Customers can verify grade of security configuration Keboola: https://www.ssllabs.com/ssltest/analyze.html?d=connection.keboola.com

Verification of connection security configuration

Figure 4: Verification of connection security configuration

Authentication & Authorization

 

Access control within Keboola is based on Amazon IAM and uses two-phase authentication to Keboola. All communication goes through SSL connections calling REST APIs. Connection can be established only with a valid token encrypted with blowfish algorithm provided in HTTP header. Token authorization is performed by Storage API isolated from the rest of the infrastructure. End users can access user interface with login/password credentials.

 

Authorization modelAuthorization model

 

Top level access management entity is Organisation, typically this denotes a single customer. Administrator(s) have right to manage projects within the organization. Every user is assigned to a project, on the level of projects all users are equal. On the technical level, the access control is much more fine grained. Administrator can create tokens that enable access only to a particular set of data (bucket). Your can also limit read/write operation. Buckets are defined by the customer’s administrator.

 

Password management

 

Keboola enforces the following password management rules:

  • minimum 8 characters long password
  • 10 wrong attempts within 5 minutes enforces CAPTCHA
  • all passwords are user defined (automatic passwords are not generated)
  • passwords are hashed with CRYPT_BLOWFISH algorithm with automatically generated salt
  • password reset is managed by emailing link to password reset

In development is two-phase authentication via Google Auth.

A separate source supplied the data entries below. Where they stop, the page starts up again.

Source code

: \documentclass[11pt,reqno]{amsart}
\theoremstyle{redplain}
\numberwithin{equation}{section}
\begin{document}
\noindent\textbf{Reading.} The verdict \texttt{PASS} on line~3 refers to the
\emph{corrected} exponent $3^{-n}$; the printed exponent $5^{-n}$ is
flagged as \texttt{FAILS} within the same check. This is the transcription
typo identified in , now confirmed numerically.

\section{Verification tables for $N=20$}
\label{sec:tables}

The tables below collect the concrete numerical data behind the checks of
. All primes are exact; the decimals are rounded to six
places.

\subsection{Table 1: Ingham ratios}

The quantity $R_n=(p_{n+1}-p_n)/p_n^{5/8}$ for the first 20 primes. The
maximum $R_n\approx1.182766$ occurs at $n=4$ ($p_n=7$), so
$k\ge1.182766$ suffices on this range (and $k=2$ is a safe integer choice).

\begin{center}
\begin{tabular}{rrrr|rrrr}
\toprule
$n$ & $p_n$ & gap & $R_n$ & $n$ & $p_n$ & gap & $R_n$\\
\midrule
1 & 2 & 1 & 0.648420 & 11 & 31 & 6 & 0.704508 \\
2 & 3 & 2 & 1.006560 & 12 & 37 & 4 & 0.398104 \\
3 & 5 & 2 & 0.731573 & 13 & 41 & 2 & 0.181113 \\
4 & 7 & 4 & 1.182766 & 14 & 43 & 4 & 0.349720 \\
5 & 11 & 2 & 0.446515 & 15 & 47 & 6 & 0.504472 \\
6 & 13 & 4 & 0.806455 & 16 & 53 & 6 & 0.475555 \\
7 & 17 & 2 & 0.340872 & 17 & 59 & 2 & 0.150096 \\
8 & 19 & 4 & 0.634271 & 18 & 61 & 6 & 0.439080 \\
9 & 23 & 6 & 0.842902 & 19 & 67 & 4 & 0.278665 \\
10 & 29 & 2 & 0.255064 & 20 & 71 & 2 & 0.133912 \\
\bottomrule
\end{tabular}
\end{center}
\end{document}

Separation of environments

 

KBC uses Amazon AWS VPC (http://aws.amazon.com/vpc/), where all components are isolated to independent network subnets with own ACLs and routing tables. See schema in chapter Security Architecture.
Development environment is fully independent of the production environment, to the level of different Amazon region.

Separation of roles

 

In Keboola is strictly enforced separation of roles.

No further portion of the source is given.